▶ **Task statement**:
Scan the records for "kubernetes". Report each line that includes it.
━━━━━ Source material ━━━━━
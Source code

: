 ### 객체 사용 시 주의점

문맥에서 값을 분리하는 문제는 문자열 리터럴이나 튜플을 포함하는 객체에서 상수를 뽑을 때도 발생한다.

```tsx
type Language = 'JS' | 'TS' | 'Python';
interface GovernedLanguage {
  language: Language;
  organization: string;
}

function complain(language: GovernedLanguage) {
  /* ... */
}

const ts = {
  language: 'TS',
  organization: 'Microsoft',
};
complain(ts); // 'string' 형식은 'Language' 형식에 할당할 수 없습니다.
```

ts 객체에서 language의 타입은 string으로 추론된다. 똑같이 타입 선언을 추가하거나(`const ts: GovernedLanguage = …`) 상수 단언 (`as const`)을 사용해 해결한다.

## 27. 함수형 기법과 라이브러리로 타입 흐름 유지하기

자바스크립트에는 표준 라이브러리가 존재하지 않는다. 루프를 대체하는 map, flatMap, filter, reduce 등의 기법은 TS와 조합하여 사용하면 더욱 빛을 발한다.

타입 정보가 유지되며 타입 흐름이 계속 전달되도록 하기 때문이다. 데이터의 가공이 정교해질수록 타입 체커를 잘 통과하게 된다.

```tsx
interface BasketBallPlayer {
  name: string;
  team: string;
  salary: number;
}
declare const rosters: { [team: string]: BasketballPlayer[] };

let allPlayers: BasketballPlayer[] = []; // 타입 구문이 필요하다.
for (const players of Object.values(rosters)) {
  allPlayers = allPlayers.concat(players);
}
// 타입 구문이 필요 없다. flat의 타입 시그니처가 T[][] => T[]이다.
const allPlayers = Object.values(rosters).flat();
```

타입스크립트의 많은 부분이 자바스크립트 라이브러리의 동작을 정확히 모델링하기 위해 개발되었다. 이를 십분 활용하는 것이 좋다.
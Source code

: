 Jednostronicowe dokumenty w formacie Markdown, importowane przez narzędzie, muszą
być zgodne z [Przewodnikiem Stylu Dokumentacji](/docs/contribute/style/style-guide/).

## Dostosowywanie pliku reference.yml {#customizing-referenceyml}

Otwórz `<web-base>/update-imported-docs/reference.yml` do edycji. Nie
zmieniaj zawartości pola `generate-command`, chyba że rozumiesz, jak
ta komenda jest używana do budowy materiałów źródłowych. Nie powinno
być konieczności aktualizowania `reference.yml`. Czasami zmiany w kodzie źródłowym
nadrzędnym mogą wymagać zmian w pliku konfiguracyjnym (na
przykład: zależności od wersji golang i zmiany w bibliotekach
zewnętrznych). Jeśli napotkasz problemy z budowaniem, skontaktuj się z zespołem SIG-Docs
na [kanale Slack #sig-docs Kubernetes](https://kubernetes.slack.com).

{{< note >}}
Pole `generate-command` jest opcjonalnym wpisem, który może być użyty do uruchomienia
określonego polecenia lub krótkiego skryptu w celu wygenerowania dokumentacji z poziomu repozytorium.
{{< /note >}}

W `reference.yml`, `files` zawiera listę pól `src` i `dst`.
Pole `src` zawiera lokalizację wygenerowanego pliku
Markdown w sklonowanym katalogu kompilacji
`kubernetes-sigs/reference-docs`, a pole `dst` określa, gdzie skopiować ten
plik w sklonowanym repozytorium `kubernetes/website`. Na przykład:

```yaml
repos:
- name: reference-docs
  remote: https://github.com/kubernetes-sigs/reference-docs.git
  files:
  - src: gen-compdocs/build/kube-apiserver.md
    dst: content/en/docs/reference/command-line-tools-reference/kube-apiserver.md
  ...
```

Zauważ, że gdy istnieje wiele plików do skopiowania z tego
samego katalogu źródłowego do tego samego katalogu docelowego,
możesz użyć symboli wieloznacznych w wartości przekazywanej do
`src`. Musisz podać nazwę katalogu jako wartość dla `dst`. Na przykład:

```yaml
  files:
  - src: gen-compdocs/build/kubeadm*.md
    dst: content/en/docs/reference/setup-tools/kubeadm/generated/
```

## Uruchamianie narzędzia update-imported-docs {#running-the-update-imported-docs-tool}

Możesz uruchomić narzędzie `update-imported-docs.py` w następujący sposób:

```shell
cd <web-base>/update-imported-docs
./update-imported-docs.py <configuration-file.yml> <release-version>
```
━━━━━
▶ **Solution below**:
na [kanale Slack #sig-docs Kubernetes](https://kubernetes.slack.com).
`kubernetes-sigs/reference-docs`, a pole `dst` określa, gdzie skopiować ten
plik w sklonowanym repozytorium `kubernetes/website`. Na przykład:
  remote: https://github.com/kubernetes-sigs/reference-docs.git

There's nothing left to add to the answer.